Der Auftrag lautet Militärspionage. Es wird Pendler mit Ostarbeitsplatz, fotografiert Fluganlagen mit möglicher militärischer Nutzung und andere Anlagen, die einen geplanten Neubau von Flughäfen nahelegen. Als er 1955 erwischt wird, schreit ein Stasi-Mann „Du schwarzes Schwein! Ich werde dir deine Agentennase krumm schlagen!“ (S.91) In diesem Buch wird alles gnadenlos krumm geschlagen, was nach Tapferkeit riecht, und schließlich auch die Hoffnung. „Wer die DDR angreift, wird vernichtet“, lautete ein Spruchband an der Berliner Mauer.
Aber dieses Buch ist eben auch grandios geschrieben, so bleibt sie, die Hoffnung, als einzige zurück, wenn alle Höllengeister längst entflohen sind. Was der Autor erlebt, ist eine Reise von einem Gefängnis ins nächste, mit immer neuen Schikanen, immer wieder bekommt er eine neue Nummer verpasst. Die eingesperrten Feinde des Systems sollten keine Namen haben. Die einzige Alternative, nicht verrückt zu werden, bestand darin, einer Arbeitskolonne zugeteilt zu werden. Und am besten behauptete man immer das Gegenteil von dem, was einem fehlte.

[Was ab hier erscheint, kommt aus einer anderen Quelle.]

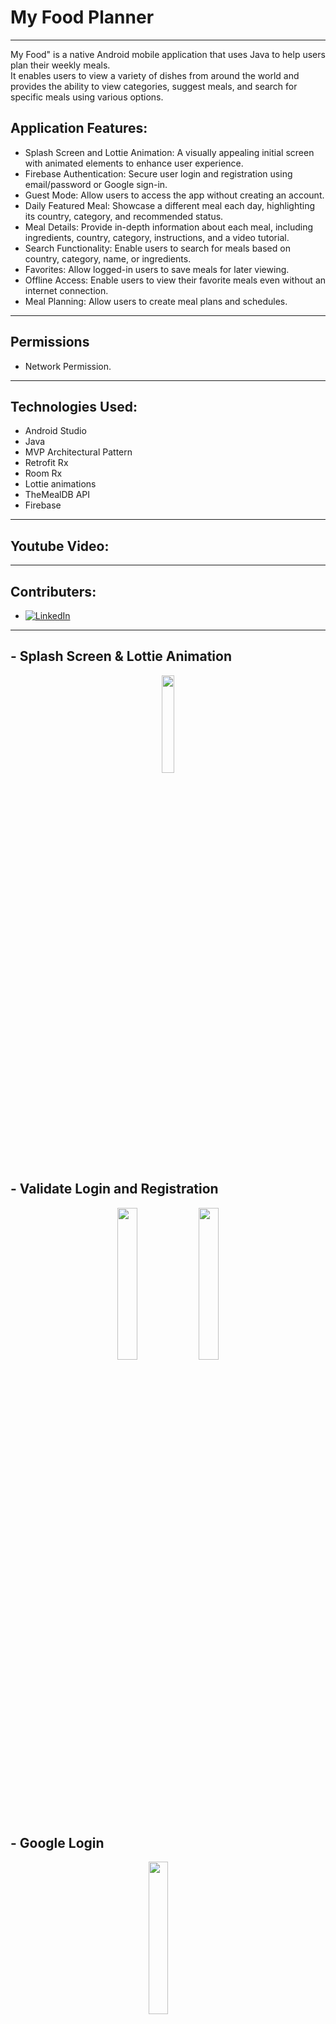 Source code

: # My Food Planner

--------------
My Food" is a native Android mobile application that uses Java to help users plan their weekly meals. 
<br>It enables users to view a variety of dishes from around the world and provides the ability to view categories, suggest meals, and search for specific meals using various options.

Application Features:
--------------------
* Splash Screen and Lottie Animation: A visually appealing initial screen with animated elements to enhance user experience.
* Firebase Authentication: Secure user login and registration using email/password or Google sign-in.
* Guest Mode: Allow users to access the app without creating an account.
* Daily Featured Meal: Showcase a different meal each day, highlighting its country, category, and recommended status.
* Meal Details: Provide in-depth information about each meal, including ingredients, country, category, instructions, and a video tutorial.
* Search Functionality: Enable users to search for meals based on country, category, name, or ingredients.
* Favorites: Allow logged-in users to save meals for later viewing.
* Offline Access: Enable users to view their favorite meals even without an internet connection.
* Meal Planning: Allow users to create meal plans and schedules.
<hr>
<h2>Permissions</h2>

- Network Permission.

<hr>
<h2>Technologies Used:</h2>

* Android Studio
* Java
* MVP Architectural Pattern
* Retrofit Rx
* Room Rx
* Lottie animations
* TheMealDB API
* Firebase

<hr>
<h2>Youtube Video:</h2>
<p align="center">
<!--     <a href="https://youtu.be/FbP2BDXYrOs" target="_blank">
        <img src="https://user-images.githubusercontent.com/51149273/222991758-fbc2f267-ea66-4327-84df-39ebec7ae617.png" alt="Watch the video" border="10" />
    </a>  -->
</p>

<hr>
<h2>Contributers:</h2>


- <a href="https://www.linkedin.com/in/ahmed-eid-6b3414213/"><img alt="LinkedIn" src="https://img.shields.io/badge/LinkedIn-Ahmed%20Eid-blue?style=flat-square&logo=linkedin"></a>

<hr>
<h2>- Splash Screen & Lottie Animation </h2>
<p align="center">
        
<img src= "https://github.com/user-attachments/assets/3bf47f3f-7dab-4ef6-8c7f-25f9331c3d83" width = "20%">
  
</p>

<h2>- Validate Login and Registration</h2>

<p align="center">
        <img src = "https://github.com/user-attachments/assets/e47b4bea-5131-43ef-a5eb-ff054b8df3a0" width = "25%">
        <img src= "https://github.com/user-attachments/assets/641c2bb9-2281-43f8-9792-3737b5597f64" width = "25%">


</p>

<h2>- Google Login</h2>
<p align="center">
<img src= "https://github.com/user-attachments/assets/25b1aed0-4e59-4c17-8a89-2b925633ce20" width = "25%">
  &nbsp; &nbsp; &nbsp; &nbsp;

</p>

<h2>- Home Screen (Daily Inspiration)</h2>
<p align="center">
<img src= "https://github.com/user-attachments/assets/629c7212-9cf9-46ec-b6af-aa74bf467c14" width = "20%">

</p>

<h2> - Search by Area, Category or Ingredient</h2>
<p align="center">
<img src= "https://github.com/user-attachments/assets/641c2bb9-2281-43f8-9792-3737b5597f64" width = "20%">
</p>

<h2> - Search by Specific Area, Category or Ingredient</h2>
<p align="center">

<img src="https://github.com/user-attachments/assets/61aed560-5fcf-4d25-81fe-7462a3eb64d5" width="20%">
  &nbsp; &nbsp;
</p>

<h2>- Use the Search Bar to Filter the Results</h2>
<p align="center">
<img src= "https://github.com/user-attachments/assets/b77d6aa7-1d0c-49ea-98e8-4f82846f72e9" width = "20%">
<img src= "https://github.com/user-attachments/assets/a25223c0-7ef6-4fd3-adef-717ebc4169ef" width = "20%">
<img src= "https://github.com/user-attachments/assets/2cc5392b-0681-48a5-af84-dcd0a5cd5679" width = "20%">
<img src= "https://github.com/user-attachments/assets/3de2d2fd-fc52-47cd-a271-246374a56bf4" width = "20%">        
</p>


<h2>- Meal Details</h2>
<p align="center">
<img src= "https://github.com/user-attachments/assets/b5a868a6-3310-4094-9ffc-66c96cb28f8a" width = "20%">
        <img src= "https://github.com/user-attachments/assets/e96a1a38-8eb5-43c0-a087-9f67b280a442" width = "25%">
</p>

<h2>- Favorite Meal</h2>
<p align="center">
        <img src= "https://github.com/user-attachments/assets/bc434b1e-06f4-46f7-852f-9c8dbc057824" width = "20%">
        <img src= "https://github.com/user-attachments/assets/8a93bdda-34c1-498b-8b89-a5f845b48b2f" width = "20%">
</p>

<h2> - Add to Calender</h2>
<p align="center">
<img src= "https://github.com/user-attachments/assets/92f0efe6-06e8-41dd-9adf-cdd505ac6a00" width = "20%">
</p>
<hr>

Das System zielte darauf ab, seine Gegner bis zur Entmündigung zu bestrafen. Kein Mensch mehr, nur noch nutzbar. Die Gesellschaft in den Kellerzellen bildet eine Welt für sich. Die Vernehmer und die Wärter in den Stuben und in den Zellengängen bildet auch eine eigene Welt. Eine seltsame Welt, die wie süchtig nach offenen Feinden und ihrer Gesellschaft sucht. Dass der Autor, verurteilt zu vielen Jahren Haft, gerade durch diese Haftstrafe dem Fallbeil entkommt und am Ende wieder in der Freiheit leben wird, sei dennoch verraten.
Er verhielt sich geschickt, mit offenen Karten spielte er nie.

Werner Juretzko, Die Nacht begann am Morgen. Aufstieg und Fall eines westlichen Geheimagenten. Books on Demand, 300 Seiten, 19,90 Euro. ISBN: 978-3-8370-3943-6.
Erhältlich auch als E-Book für 15, 99 Euro.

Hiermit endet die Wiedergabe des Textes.